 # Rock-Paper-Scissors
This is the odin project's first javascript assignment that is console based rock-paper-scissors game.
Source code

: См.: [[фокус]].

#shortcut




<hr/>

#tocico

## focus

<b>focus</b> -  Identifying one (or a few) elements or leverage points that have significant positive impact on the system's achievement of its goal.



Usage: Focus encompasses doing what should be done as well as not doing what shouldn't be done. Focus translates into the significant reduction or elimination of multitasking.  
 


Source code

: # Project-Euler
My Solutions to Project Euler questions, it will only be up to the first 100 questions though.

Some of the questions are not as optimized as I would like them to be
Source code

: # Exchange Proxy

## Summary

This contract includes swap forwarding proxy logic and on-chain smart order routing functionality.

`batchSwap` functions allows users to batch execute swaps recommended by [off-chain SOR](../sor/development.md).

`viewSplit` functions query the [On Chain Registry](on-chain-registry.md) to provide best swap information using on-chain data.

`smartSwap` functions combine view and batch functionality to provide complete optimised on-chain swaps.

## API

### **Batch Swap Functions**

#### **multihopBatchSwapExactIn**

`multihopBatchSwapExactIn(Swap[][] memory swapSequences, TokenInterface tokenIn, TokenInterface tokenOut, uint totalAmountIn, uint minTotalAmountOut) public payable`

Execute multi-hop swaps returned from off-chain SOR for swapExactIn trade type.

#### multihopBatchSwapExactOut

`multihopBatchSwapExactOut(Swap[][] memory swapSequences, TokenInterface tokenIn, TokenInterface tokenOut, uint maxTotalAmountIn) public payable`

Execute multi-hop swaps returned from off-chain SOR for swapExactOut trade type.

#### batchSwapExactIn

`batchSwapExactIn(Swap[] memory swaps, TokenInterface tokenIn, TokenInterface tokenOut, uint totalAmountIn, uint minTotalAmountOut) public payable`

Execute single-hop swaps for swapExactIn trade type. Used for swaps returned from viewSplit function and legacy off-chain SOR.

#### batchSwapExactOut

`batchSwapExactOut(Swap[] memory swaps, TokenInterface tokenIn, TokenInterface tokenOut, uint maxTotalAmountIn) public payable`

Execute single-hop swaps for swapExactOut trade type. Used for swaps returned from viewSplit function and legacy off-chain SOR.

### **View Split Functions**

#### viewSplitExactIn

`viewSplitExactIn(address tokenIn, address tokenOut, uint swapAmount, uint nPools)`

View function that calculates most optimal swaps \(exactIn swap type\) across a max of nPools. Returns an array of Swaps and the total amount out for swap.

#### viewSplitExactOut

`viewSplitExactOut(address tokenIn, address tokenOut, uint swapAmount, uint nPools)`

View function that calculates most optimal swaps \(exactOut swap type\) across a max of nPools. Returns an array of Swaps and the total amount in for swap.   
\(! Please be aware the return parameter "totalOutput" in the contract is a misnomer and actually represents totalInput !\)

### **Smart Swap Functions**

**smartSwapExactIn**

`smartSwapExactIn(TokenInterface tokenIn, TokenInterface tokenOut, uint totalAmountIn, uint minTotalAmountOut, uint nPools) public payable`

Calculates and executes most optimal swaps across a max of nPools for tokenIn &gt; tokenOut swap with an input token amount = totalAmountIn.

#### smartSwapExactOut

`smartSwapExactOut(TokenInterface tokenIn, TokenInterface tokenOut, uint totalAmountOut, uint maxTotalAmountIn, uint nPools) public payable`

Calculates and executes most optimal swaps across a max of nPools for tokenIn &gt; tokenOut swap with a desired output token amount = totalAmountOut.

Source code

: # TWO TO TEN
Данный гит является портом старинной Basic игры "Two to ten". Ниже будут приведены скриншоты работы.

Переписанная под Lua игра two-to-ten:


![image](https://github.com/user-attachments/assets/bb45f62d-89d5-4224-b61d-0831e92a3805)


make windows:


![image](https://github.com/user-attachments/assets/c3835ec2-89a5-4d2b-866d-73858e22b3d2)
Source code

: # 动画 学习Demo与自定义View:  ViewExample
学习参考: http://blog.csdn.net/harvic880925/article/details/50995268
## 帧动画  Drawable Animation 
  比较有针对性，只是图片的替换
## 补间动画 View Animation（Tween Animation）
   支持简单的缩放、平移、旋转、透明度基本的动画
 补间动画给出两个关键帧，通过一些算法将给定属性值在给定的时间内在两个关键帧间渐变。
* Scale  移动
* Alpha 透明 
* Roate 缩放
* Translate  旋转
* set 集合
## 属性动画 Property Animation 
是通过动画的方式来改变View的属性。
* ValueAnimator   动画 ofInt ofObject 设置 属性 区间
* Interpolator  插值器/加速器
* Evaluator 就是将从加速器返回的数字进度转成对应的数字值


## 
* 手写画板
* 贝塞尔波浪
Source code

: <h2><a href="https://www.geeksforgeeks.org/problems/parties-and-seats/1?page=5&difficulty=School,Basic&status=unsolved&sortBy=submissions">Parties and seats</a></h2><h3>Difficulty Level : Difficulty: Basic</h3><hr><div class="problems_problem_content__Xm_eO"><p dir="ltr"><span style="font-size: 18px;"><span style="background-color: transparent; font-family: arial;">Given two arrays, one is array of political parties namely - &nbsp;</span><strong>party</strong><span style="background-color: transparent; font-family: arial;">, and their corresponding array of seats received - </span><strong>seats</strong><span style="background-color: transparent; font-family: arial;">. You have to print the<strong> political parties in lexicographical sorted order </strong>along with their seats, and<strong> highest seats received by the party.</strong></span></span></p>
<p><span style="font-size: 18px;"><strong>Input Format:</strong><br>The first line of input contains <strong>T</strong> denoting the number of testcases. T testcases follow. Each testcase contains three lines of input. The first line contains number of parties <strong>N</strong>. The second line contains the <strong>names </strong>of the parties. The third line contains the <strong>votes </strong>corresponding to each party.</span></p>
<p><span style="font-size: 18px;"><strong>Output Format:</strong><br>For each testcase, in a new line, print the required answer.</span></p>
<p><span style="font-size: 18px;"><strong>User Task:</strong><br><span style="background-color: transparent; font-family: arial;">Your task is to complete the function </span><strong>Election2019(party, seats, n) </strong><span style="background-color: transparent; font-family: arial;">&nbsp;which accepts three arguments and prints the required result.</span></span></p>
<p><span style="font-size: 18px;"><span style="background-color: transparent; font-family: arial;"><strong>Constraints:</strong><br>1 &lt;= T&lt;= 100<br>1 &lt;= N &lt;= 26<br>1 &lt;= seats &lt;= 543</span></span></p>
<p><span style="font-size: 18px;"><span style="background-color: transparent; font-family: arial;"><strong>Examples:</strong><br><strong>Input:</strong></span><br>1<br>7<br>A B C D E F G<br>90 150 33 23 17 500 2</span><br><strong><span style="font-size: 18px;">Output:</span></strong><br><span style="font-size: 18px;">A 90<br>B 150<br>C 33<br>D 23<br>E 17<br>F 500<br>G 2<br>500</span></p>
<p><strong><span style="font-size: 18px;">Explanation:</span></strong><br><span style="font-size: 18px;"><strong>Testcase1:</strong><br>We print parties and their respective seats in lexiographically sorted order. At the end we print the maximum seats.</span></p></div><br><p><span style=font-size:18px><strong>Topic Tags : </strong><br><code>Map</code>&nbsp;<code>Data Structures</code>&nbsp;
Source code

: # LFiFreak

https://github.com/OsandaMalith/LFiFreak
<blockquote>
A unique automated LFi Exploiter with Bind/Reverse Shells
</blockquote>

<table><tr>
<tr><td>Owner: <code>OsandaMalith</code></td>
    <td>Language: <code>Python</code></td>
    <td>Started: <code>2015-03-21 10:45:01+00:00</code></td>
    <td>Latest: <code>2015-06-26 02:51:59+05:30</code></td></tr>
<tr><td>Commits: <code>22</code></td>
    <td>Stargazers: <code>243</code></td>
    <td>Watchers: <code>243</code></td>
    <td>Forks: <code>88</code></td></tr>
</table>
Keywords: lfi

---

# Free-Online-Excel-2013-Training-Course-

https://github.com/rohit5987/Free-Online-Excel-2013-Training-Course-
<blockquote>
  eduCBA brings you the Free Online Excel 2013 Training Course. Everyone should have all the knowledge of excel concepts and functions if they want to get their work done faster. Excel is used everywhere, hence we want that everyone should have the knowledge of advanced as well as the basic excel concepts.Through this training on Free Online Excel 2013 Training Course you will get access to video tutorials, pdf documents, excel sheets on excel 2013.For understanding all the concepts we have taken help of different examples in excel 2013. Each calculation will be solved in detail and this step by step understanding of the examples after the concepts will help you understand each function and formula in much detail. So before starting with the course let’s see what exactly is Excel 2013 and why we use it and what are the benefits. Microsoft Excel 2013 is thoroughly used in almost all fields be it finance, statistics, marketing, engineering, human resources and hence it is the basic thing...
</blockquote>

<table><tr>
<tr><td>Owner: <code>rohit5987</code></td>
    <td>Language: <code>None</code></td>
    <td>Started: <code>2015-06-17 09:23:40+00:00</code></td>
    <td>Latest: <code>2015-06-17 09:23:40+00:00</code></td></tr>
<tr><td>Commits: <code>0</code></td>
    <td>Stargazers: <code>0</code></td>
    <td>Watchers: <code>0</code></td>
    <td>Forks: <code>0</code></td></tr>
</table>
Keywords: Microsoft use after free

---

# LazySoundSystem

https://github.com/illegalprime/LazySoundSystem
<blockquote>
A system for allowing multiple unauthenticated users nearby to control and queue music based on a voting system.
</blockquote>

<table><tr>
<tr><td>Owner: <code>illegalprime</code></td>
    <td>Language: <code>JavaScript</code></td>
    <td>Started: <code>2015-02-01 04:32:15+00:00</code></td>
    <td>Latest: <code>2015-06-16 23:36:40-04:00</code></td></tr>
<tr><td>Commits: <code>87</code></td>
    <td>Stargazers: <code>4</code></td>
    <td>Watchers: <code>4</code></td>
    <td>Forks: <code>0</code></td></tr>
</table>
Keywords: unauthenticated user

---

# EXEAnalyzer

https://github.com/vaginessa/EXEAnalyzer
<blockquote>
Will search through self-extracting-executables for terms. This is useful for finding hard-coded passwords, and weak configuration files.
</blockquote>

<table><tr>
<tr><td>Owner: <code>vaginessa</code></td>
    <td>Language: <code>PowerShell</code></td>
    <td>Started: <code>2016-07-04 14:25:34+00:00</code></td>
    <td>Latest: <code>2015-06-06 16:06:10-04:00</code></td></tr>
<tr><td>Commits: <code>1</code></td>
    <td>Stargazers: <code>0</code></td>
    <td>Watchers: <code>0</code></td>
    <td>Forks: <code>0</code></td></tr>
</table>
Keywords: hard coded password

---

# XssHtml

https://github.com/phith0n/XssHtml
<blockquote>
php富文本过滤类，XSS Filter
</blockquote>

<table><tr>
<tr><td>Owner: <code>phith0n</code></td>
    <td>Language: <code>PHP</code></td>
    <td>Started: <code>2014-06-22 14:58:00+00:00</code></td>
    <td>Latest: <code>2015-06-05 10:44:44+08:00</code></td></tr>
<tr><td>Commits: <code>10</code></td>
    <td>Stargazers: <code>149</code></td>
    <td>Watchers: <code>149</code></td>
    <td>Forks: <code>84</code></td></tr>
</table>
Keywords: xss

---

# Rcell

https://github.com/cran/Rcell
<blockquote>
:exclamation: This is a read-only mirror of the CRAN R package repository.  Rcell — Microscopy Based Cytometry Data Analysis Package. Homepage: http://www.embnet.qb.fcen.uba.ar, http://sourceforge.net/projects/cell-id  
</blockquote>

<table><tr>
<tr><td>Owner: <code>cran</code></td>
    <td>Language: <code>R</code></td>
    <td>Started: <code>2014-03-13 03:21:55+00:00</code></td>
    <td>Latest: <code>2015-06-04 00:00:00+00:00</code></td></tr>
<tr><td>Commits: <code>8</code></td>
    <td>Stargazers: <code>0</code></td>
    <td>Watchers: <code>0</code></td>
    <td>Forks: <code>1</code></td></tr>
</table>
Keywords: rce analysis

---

Task statement:
Here the job is to transcribe the lines from the first line of the data through the line containing "#### batchSwapExactOut", inclusive, exactly and with nothing else.

Exercise solution:
 # Rock-Paper-Scissors
This is the odin project's first javascript assignment that is console based rock-paper-scissors game.
Source code

: См.: [[фокус]].

#shortcut




<hr/>

#tocico

## focus

<b>focus</b> -  Identifying one (or a few) elements or leverage points that have significant positive impact on the system's achievement of its goal.



Usage: Focus encompasses doing what should be done as well as not doing what shouldn't be done. Focus translates into the significant reduction or elimination of multitasking.  
 


Source code

: # Project-Euler
My Solutions to Project Euler questions, it will only be up to the first 100 questions though.

Some of the questions are not as optimized as I would like them to be
Source code

: # Exchange Proxy

## Summary

This contract includes swap forwarding proxy logic and on-chain smart order routing functionality.

`batchSwap` functions allows users to batch execute swaps recommended by [off-chain SOR](../sor/development.md).

`viewSplit` functions query the [On Chain Registry](on-chain-registry.md) to provide best swap information using on-chain data.

`smartSwap` functions combine view and batch functionality to provide complete optimised on-chain swaps.

## API

### **Batch Swap Functions**

#### **multihopBatchSwapExactIn**

`multihopBatchSwapExactIn(Swap[][] memory swapSequences, TokenInterface tokenIn, TokenInterface tokenOut, uint totalAmountIn, uint minTotalAmountOut) public payable`

Execute multi-hop swaps returned from off-chain SOR for swapExactIn trade type.

#### multihopBatchSwapExactOut

`multihopBatchSwapExactOut(Swap[][] memory swapSequences, TokenInterface tokenIn, TokenInterface tokenOut, uint maxTotalAmountIn) public payable`

Execute multi-hop swaps returned from off-chain SOR for swapExactOut trade type.

#### batchSwapExactIn

`batchSwapExactIn(Swap[] memory swaps, TokenInterface tokenIn, TokenInterface tokenOut, uint totalAmountIn, uint minTotalAmountOut) public payable`

Execute single-hop swaps for swapExactIn trade type. Used for swaps returned from viewSplit function and legacy off-chain SOR.

#### batchSwapExactOut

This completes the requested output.